During his career, Loggins was also selected to numerous NBL All-Star Games, winning the first two-game MVP awards in 1982 at the Apollo Stadium in Adelaide and again in 1988 at The Glass House in Melbourne. Although these games were 6 years apart, as there was no All-Star Game played from 1983 to 1987 this gave Loggins the distinction of being the only player to win consecutive NBL All-Star Game MVP awards. He is one of only three players (along with Andrew Gaze and Darryl McDonald) to win the award twice.

Loggins would eventually retire after 21 seasons in the NBL despite still being an integral part of the Bullets line-up at 43 years of age. The number 30 jersey worn by Loggins throughout his career was retired by the Bullets in his honour.

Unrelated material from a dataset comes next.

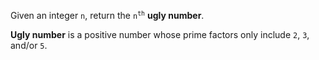 Given an integer `n`, return the <code>n<sup>th</sup></code> **ugly number**.

**Ugly number** is a positive number whose prime factors only include `2`, `3`, and/or `5`.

Loggins retired with a then record 567 NBL games, later surpassed by both Andrew Gaze and Tony Ronaldson. He also scored 13,106 points during his career, at 23.1 points per game, grabbed 3,897 rebounds at 6.8 per game, another Top 10 in the league achievement and is second in all time steals with 1,221 at 2.1 per game.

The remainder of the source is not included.